-------- DATA SHOWN --------

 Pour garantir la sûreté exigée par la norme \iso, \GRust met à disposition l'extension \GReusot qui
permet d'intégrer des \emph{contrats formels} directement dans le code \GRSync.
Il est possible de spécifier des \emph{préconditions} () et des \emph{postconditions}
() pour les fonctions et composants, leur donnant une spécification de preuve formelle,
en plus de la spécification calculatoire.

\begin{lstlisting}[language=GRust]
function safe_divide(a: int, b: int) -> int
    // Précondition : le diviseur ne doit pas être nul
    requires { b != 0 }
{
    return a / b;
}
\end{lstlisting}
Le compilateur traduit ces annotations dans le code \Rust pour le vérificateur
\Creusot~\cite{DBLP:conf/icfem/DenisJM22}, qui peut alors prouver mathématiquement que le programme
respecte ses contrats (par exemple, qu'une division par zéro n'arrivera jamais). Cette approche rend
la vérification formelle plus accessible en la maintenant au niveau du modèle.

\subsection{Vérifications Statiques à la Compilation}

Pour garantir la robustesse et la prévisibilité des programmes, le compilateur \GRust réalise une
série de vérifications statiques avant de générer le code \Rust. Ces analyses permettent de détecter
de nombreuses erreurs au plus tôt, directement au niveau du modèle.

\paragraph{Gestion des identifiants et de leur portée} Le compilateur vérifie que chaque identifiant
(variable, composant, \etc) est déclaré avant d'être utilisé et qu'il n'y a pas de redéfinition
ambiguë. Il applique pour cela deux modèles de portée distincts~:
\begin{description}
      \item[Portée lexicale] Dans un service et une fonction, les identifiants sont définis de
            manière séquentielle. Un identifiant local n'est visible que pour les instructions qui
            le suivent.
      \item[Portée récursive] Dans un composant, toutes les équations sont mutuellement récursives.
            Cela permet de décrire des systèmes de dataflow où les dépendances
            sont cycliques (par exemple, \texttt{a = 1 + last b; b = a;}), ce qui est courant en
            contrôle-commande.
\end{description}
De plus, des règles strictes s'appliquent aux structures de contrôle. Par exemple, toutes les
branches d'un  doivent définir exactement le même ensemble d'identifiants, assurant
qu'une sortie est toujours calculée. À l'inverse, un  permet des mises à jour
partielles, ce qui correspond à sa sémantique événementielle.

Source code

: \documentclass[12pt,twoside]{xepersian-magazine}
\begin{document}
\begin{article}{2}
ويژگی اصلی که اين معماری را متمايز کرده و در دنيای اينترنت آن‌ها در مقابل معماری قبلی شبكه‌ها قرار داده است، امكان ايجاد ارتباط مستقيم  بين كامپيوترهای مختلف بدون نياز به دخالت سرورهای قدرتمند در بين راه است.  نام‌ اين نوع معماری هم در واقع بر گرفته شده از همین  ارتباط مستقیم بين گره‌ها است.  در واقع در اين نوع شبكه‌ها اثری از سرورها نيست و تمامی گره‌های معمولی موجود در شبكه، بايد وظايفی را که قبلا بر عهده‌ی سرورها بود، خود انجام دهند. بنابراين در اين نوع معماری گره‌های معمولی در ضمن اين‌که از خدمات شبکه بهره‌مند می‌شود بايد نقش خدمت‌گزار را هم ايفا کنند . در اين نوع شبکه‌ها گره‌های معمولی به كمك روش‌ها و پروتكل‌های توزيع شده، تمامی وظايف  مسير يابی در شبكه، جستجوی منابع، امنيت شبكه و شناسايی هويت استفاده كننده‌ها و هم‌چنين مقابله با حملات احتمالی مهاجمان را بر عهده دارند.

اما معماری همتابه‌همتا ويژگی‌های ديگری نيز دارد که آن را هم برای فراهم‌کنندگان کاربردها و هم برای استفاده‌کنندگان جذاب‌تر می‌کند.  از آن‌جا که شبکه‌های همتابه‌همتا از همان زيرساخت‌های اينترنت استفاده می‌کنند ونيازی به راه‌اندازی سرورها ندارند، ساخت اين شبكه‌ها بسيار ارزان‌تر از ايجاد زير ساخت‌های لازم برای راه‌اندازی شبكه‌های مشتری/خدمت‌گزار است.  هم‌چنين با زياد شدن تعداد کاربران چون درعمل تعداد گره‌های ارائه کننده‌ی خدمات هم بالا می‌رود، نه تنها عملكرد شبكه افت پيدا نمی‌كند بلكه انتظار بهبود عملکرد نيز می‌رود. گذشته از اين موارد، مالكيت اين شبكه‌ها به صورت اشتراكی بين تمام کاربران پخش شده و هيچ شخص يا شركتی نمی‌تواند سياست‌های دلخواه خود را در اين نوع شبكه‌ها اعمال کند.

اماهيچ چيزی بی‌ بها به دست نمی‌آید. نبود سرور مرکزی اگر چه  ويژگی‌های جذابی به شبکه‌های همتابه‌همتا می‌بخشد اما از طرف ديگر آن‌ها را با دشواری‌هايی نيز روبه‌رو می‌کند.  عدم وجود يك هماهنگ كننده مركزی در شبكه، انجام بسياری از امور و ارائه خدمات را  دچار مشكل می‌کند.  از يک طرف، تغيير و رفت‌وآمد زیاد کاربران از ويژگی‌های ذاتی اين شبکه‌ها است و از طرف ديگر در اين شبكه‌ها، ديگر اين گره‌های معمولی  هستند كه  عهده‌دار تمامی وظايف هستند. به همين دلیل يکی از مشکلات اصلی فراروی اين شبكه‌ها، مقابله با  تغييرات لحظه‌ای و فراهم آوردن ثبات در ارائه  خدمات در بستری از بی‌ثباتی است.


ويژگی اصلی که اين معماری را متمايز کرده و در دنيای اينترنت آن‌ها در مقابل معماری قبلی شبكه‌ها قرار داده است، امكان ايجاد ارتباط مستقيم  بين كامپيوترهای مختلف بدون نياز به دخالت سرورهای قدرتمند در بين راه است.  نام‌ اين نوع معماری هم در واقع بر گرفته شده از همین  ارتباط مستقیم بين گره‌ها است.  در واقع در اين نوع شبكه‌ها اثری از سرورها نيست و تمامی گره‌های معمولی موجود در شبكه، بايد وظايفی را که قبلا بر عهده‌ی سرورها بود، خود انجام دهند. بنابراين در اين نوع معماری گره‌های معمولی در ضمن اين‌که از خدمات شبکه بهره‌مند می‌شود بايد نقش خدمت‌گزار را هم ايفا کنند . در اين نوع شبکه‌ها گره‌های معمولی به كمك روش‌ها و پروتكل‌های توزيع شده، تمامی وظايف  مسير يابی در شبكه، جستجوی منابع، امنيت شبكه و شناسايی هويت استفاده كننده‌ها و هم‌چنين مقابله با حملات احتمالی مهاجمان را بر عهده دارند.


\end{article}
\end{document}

--------

▶ **WHAT YOU ARE ASKED TO DO**: Please return only the lines above, starting at the line that has "partielles, ce qui" and ending at the line that has "اما معماری همتابه‌همتا", keeping both and leaving each one unchanged.

▶ **SOLUTION TO THIS PROBLEM**:
partielles, ce qui correspond à sa sémantique événementielle.

Source code

: \documentclass[12pt,twoside]{xepersian-magazine}
\begin{document}
\begin{article}{2}
ويژگی اصلی که اين معماری را متمايز کرده و در دنيای اينترنت آن‌ها در مقابل معماری قبلی شبكه‌ها قرار داده است، امكان ايجاد ارتباط مستقيم  بين كامپيوترهای مختلف بدون نياز به دخالت سرورهای قدرتمند در بين راه است.  نام‌ اين نوع معماری هم در واقع بر گرفته شده از همین  ارتباط مستقیم بين گره‌ها است.  در واقع در اين نوع شبكه‌ها اثری از سرورها نيست و تمامی گره‌های معمولی موجود در شبكه، بايد وظايفی را که قبلا بر عهده‌ی سرورها بود، خود انجام دهند. بنابراين در اين نوع معماری گره‌های معمولی در ضمن اين‌که از خدمات شبکه بهره‌مند می‌شود بايد نقش خدمت‌گزار را هم ايفا کنند . در اين نوع شبکه‌ها گره‌های معمولی به كمك روش‌ها و پروتكل‌های توزيع شده، تمامی وظايف  مسير يابی در شبكه، جستجوی منابع، امنيت شبكه و شناسايی هويت استفاده كننده‌ها و هم‌چنين مقابله با حملات احتمالی مهاجمان را بر عهده دارند.

اما معماری همتابه‌همتا ويژگی‌های ديگری نيز دارد که آن را هم برای فراهم‌کنندگان کاربردها و هم برای استفاده‌کنندگان جذاب‌تر می‌کند.  از آن‌جا که شبکه‌های همتابه‌همتا از همان زيرساخت‌های اينترنت استفاده می‌کنند ونيازی به راه‌اندازی سرورها ندارند، ساخت اين شبكه‌ها بسيار ارزان‌تر از ايجاد زير ساخت‌های لازم برای راه‌اندازی شبكه‌های مشتری/خدمت‌گزار است.  هم‌چنين با زياد شدن تعداد کاربران چون درعمل تعداد گره‌های ارائه کننده‌ی خدمات هم بالا می‌رود، نه تنها عملكرد شبكه افت پيدا نمی‌كند بلكه انتظار بهبود عملکرد نيز می‌رود. گذشته از اين موارد، مالكيت اين شبكه‌ها به صورت اشتراكی بين تمام کاربران پخش شده و هيچ شخص يا شركتی نمی‌تواند سياست‌های دلخواه خود را در اين نوع شبكه‌ها اعمال کند.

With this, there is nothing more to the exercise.